With the pictures removed, please write out every line below exactly as given.

### Saved data entries
***

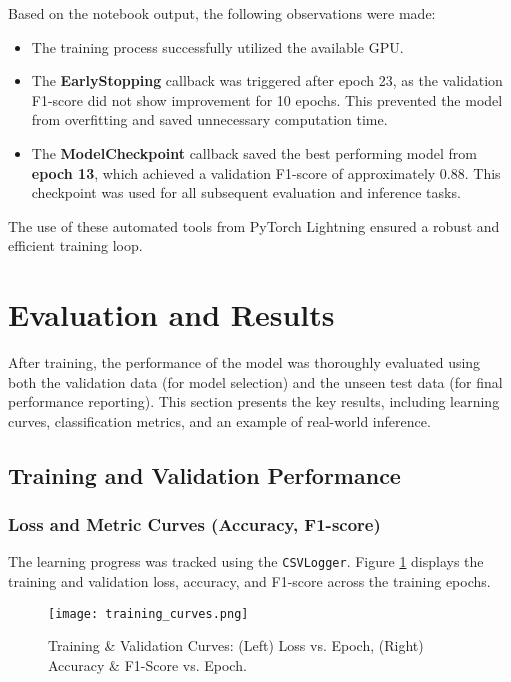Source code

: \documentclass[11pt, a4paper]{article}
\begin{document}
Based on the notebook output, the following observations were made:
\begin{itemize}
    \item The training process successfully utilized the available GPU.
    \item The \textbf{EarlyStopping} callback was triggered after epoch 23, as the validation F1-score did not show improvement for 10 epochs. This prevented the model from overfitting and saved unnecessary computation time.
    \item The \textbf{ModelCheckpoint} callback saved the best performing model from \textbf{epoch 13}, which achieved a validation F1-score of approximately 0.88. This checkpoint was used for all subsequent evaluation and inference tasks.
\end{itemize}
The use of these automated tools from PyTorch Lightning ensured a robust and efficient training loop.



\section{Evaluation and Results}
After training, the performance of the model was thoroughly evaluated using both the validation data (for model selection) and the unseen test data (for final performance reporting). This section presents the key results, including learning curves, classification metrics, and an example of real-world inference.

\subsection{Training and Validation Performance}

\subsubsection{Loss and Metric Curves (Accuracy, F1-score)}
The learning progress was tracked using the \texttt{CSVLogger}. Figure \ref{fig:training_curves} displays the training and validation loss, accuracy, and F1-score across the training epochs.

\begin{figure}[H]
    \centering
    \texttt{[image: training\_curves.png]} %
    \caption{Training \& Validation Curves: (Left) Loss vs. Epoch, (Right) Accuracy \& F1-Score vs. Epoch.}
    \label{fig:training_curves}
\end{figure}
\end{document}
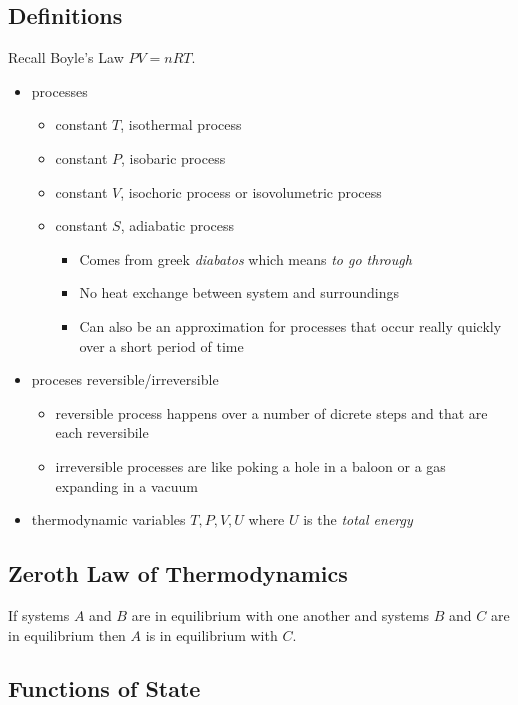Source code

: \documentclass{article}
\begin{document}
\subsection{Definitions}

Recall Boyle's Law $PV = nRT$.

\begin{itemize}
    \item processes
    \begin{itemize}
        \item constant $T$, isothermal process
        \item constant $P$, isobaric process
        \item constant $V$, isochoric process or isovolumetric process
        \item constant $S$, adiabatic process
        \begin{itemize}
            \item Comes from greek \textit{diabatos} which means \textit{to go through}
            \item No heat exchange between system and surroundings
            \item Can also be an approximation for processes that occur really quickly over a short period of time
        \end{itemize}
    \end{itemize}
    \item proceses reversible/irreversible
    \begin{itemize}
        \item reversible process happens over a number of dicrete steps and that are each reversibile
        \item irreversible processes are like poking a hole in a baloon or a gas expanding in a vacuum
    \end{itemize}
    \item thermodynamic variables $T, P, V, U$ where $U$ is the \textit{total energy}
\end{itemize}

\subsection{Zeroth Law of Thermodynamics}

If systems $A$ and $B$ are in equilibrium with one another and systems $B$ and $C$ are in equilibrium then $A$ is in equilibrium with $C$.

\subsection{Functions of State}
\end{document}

***

### Answer section
Source code

: \documentclass[11pt, a4paper]{article}
\begin{document}
Based on the notebook output, the following observations were made:
\begin{itemize}
    \item The training process successfully utilized the available GPU.
    \item The \textbf{EarlyStopping} callback was triggered after epoch 23, as the validation F1-score did not show improvement for 10 epochs. This prevented the model from overfitting and saved unnecessary computation time.
    \item The \textbf{ModelCheckpoint} callback saved the best performing model from \textbf{epoch 13}, which achieved a validation F1-score of approximately 0.88. This checkpoint was used for all subsequent evaluation and inference tasks.
\end{itemize}
The use of these automated tools from PyTorch Lightning ensured a robust and efficient training loop.



\section{Evaluation and Results}
After training, the performance of the model was thoroughly evaluated using both the validation data (for model selection) and the unseen test data (for final performance reporting). This section presents the key results, including learning curves, classification metrics, and an example of real-world inference.

\subsection{Training and Validation Performance}

\subsubsection{Loss and Metric Curves (Accuracy, F1-score)}
The learning progress was tracked using the \texttt{CSVLogger}. Figure \ref{fig:training_curves} displays the training and validation loss, accuracy, and F1-score across the training epochs.

\begin{figure}[H]
    \centering
    \texttt{[image: training\_curves.png]} %
    \caption{Training \& Validation Curves: (Left) Loss vs. Epoch, (Right) Accuracy \& F1-Score vs. Epoch.}
    \label{fig:training_curves}
\end{figure}
\end{document}
Source code

: \documentclass{article}
\begin{document}
\subsection{Definitions}

Recall Boyle's Law $PV = nRT$.

\begin{itemize}
    \item processes
    \begin{itemize}
        \item constant $T$, isothermal process
        \item constant $P$, isobaric process
        \item constant $V$, isochoric process or isovolumetric process
        \item constant $S$, adiabatic process
        \begin{itemize}
            \item Comes from greek \textit{diabatos} which means \textit{to go through}
            \item No heat exchange between system and surroundings
            \item Can also be an approximation for processes that occur really quickly over a short period of time
        \end{itemize}
    \end{itemize}
    \item proceses reversible/irreversible
    \begin{itemize}
        \item reversible process happens over a number of dicrete steps and that are each reversibile
        \item irreversible processes are like poking a hole in a baloon or a gas expanding in a vacuum
    \end{itemize}
    \item thermodynamic variables $T, P, V, U$ where $U$ is the \textit{total energy}
\end{itemize}

\subsection{Zeroth Law of Thermodynamics}

If systems $A$ and $B$ are in equilibrium with one another and systems $B$ and $C$ are in equilibrium then $A$ is in equilibrium with $C$.

\subsection{Functions of State}
\end{document}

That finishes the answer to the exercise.